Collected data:
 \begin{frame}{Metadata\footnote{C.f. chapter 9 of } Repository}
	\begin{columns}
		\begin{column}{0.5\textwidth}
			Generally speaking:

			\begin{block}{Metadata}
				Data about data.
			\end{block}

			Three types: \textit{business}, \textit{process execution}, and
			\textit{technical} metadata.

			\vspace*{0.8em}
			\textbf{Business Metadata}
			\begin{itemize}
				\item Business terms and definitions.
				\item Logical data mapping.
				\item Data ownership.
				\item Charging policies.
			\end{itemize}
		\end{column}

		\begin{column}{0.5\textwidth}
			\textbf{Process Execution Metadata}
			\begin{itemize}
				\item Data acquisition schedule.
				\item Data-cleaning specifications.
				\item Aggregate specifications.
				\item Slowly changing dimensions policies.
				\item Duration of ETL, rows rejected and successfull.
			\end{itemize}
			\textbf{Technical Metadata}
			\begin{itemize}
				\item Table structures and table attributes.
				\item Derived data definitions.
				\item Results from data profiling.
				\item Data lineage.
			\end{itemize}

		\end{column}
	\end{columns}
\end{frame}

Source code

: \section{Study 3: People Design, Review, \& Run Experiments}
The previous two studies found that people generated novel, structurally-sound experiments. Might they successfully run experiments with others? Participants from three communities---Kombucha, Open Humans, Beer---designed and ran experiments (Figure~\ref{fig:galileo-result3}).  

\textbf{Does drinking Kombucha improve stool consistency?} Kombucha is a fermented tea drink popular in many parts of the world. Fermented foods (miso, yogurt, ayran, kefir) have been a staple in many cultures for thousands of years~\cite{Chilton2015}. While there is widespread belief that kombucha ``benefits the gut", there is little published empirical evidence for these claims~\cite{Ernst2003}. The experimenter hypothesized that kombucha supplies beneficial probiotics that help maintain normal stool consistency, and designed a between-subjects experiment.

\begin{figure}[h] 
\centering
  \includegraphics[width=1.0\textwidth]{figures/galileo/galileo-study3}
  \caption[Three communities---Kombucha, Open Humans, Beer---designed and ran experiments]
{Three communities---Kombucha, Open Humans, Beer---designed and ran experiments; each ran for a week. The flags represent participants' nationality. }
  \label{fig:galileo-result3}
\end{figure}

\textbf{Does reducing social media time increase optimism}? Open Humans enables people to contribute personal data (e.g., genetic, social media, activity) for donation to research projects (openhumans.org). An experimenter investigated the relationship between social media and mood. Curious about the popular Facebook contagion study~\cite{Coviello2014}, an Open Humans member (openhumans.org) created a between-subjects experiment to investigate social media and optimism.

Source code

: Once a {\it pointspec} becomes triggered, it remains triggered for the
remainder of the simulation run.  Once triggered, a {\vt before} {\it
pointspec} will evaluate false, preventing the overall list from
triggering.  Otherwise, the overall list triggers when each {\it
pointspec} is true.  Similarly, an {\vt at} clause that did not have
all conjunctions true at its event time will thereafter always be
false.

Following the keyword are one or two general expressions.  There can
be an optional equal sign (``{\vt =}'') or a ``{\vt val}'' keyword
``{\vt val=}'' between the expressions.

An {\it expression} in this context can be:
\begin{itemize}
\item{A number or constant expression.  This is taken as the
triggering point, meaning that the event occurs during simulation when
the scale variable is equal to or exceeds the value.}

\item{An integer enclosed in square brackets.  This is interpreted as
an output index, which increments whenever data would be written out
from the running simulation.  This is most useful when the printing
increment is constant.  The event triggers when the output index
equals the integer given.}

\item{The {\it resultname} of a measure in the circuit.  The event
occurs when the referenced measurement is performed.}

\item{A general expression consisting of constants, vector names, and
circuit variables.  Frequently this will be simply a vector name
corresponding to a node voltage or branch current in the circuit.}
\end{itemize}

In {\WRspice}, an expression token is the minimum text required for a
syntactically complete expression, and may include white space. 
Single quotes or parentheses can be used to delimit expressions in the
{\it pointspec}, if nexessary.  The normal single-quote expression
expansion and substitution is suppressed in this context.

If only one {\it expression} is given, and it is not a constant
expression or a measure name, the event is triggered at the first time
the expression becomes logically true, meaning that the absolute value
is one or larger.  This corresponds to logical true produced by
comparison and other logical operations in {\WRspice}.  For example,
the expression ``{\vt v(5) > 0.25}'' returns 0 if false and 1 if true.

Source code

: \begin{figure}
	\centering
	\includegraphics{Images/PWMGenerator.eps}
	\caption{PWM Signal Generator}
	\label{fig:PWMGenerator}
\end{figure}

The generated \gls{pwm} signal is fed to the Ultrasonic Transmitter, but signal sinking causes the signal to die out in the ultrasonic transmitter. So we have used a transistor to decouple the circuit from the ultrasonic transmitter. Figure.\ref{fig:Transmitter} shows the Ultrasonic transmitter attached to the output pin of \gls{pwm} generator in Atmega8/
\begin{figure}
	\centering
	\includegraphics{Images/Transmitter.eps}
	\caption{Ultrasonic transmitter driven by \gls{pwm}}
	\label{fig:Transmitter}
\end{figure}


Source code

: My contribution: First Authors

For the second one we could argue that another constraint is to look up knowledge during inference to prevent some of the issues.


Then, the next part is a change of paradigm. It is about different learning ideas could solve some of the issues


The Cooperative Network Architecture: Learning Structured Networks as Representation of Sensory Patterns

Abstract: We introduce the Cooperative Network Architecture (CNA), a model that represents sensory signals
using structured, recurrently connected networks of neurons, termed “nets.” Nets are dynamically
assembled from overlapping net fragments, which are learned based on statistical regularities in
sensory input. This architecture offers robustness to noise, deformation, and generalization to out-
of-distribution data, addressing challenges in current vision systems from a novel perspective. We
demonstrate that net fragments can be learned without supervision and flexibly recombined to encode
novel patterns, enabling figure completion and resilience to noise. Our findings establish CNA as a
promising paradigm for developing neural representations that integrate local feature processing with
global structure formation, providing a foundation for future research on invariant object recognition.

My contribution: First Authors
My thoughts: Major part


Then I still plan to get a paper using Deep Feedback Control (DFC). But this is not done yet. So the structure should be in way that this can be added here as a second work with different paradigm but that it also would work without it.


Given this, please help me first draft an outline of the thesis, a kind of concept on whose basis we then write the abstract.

--- Problem to work on ---
Using the entries above, give again exactly the lines from the line holding "and ran experiments;" through the line holding "between the expressions.". Include both end lines and nothing else.

--- Result of this exercise ---
{Three communities---Kombucha, Open Humans, Beer---designed and ran experiments; each ran for a week. The flags represent participants' nationality. }
  \label{fig:galileo-result3}
\end{figure}

\textbf{Does reducing social media time increase optimism}? Open Humans enables people to contribute personal data (e.g., genetic, social media, activity) for donation to research projects (openhumans.org). An experimenter investigated the relationship between social media and mood. Curious about the popular Facebook contagion study~\cite{Coviello2014}, an Open Humans member (openhumans.org) created a between-subjects experiment to investigate social media and optimism.

Source code

: Once a {\it pointspec} becomes triggered, it remains triggered for the
remainder of the simulation run.  Once triggered, a {\vt before} {\it
pointspec} will evaluate false, preventing the overall list from
triggering.  Otherwise, the overall list triggers when each {\it
pointspec} is true.  Similarly, an {\vt at} clause that did not have
all conjunctions true at its event time will thereafter always be
false.

Following the keyword are one or two general expressions.  There can
be an optional equal sign (``{\vt =}'') or a ``{\vt val}'' keyword
``{\vt val=}'' between the expressions.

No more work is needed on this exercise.